ASSIGNMENT: For each line below that includes the string "Statistiques", show the whole line.

DATASET CONTENT:
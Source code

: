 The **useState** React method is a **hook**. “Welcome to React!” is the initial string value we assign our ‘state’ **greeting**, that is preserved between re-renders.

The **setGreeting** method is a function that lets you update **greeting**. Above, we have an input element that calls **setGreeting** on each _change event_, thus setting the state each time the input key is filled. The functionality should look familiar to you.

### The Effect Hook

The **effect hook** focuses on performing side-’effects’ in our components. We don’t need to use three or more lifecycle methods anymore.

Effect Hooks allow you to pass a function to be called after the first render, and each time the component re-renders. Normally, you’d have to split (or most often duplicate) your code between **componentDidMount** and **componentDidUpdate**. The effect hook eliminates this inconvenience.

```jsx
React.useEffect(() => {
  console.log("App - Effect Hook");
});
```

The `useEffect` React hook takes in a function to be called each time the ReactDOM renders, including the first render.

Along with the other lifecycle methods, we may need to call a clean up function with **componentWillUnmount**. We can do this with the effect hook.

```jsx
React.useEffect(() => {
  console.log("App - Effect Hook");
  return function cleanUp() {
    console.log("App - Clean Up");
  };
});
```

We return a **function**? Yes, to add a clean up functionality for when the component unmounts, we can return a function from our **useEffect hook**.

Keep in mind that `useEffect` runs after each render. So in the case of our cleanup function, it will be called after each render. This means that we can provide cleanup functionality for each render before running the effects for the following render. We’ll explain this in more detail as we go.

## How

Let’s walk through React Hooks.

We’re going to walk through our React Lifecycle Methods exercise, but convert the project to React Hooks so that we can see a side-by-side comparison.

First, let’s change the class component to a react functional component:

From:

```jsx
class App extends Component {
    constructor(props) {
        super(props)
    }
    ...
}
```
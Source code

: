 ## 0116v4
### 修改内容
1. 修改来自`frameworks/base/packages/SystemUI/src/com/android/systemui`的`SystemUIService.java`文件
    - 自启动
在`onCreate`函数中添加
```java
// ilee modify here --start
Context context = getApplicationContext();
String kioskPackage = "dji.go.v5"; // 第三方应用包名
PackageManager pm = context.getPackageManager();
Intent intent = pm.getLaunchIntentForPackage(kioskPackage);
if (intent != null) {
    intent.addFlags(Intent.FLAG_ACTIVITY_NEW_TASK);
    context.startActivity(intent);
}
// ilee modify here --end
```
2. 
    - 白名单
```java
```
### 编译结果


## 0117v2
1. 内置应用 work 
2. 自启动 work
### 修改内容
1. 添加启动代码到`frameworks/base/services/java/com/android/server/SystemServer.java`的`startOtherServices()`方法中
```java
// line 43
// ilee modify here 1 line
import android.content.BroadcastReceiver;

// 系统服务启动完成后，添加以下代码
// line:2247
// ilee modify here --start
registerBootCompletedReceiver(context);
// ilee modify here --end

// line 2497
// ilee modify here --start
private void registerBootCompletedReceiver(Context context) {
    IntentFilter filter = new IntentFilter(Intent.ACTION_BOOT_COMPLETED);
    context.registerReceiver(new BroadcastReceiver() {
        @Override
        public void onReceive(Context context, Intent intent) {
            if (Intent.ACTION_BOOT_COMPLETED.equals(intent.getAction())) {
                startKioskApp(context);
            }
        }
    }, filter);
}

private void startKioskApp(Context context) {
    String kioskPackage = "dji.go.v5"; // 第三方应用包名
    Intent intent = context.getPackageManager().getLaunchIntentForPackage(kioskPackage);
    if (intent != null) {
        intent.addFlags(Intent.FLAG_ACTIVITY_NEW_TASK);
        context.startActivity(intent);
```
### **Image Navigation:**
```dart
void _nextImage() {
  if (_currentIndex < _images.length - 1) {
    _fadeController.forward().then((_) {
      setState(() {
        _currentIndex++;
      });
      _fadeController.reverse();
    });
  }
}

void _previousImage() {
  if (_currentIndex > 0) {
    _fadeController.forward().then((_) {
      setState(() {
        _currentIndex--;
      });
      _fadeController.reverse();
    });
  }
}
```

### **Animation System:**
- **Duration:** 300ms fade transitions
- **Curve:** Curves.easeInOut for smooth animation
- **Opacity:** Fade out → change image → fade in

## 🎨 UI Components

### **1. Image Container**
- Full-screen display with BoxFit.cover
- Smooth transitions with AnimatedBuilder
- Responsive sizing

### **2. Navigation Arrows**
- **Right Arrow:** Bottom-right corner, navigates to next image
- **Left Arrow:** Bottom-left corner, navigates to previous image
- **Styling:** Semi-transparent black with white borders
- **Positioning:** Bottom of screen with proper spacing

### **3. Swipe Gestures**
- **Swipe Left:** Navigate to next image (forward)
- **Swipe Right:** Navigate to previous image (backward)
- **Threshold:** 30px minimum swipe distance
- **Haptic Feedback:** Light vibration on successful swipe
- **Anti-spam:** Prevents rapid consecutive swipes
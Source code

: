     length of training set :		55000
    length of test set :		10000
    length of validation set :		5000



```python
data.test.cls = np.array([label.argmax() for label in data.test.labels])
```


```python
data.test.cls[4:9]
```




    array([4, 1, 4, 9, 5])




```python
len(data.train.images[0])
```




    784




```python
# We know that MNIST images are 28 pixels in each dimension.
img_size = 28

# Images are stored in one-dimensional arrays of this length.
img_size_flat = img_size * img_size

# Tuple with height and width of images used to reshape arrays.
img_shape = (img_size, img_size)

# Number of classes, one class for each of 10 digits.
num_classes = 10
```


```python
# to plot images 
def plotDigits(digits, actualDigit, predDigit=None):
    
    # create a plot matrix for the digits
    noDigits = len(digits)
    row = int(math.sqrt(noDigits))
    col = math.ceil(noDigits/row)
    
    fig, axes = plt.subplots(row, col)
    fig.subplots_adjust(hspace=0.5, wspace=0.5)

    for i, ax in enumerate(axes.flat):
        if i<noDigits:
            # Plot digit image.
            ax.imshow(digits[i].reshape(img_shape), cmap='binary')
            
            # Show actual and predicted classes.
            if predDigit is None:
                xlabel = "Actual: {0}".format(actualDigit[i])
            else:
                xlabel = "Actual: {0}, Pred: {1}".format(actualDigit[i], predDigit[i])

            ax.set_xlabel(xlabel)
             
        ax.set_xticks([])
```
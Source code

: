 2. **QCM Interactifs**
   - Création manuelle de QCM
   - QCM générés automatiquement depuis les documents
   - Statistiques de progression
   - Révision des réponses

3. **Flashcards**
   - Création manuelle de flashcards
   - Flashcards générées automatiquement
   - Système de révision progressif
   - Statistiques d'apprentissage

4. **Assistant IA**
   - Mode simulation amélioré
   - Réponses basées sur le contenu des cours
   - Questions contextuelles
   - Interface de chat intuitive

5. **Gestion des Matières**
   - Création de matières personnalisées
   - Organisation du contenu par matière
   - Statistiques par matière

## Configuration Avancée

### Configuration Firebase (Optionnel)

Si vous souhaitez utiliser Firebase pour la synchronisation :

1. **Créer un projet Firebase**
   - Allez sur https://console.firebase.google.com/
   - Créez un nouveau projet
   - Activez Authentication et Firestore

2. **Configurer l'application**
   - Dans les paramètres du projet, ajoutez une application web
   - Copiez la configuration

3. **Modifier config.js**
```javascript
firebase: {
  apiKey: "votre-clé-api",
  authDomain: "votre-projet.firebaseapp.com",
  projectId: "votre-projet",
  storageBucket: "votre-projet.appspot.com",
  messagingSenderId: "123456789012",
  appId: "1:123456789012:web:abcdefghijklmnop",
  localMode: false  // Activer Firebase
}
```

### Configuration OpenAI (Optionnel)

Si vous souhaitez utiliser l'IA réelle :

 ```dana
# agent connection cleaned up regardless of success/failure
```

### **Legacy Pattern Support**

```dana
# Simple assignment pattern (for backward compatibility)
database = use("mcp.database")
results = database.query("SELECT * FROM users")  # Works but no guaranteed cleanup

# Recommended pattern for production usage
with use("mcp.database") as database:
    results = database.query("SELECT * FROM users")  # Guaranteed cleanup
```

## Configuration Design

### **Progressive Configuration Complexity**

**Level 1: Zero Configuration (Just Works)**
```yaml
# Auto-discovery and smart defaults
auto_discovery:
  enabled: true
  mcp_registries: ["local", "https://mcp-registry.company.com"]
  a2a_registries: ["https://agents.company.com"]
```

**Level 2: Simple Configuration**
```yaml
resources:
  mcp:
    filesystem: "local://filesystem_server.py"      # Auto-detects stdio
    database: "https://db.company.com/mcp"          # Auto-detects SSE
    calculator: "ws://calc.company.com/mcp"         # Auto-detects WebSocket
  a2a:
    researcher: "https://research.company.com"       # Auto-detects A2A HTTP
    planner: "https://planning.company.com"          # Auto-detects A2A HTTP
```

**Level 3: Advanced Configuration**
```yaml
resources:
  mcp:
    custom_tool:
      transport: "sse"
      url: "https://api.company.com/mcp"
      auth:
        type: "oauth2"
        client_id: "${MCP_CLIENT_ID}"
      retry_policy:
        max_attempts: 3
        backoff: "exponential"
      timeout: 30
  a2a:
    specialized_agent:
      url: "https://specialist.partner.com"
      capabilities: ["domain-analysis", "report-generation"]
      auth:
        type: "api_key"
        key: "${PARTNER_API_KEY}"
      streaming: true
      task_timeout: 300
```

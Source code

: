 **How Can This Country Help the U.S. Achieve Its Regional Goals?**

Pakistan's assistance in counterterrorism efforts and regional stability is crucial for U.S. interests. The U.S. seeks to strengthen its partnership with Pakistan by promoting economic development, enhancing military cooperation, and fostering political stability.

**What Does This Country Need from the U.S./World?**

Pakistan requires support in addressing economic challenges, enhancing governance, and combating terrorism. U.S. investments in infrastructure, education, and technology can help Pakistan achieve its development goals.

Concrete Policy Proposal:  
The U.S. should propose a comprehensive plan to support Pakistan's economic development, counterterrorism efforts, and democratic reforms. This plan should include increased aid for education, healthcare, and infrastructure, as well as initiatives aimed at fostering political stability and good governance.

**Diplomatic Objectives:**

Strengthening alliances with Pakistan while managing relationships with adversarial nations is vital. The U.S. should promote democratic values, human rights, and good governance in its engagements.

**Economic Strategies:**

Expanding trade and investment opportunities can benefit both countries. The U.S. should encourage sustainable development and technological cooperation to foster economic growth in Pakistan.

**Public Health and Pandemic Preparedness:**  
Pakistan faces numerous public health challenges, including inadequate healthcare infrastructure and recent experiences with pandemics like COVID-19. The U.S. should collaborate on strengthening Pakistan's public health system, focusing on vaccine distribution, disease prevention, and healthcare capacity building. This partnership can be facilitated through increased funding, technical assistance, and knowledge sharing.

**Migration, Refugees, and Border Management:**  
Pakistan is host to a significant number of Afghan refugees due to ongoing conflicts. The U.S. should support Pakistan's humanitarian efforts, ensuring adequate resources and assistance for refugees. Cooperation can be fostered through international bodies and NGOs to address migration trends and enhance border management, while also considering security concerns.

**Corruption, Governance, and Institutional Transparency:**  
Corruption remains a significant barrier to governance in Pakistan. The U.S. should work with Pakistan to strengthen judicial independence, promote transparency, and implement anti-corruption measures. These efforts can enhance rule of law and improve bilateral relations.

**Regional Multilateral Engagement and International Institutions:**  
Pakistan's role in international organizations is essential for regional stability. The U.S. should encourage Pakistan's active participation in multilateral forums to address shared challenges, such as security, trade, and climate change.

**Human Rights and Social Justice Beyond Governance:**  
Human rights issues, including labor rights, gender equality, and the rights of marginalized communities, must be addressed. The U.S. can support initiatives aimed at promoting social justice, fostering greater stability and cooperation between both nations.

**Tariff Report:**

SOLUTION TO THE PROBLEM:
   - Statistiques de progression
   - Statistiques d'apprentissage
   - Statistiques par matière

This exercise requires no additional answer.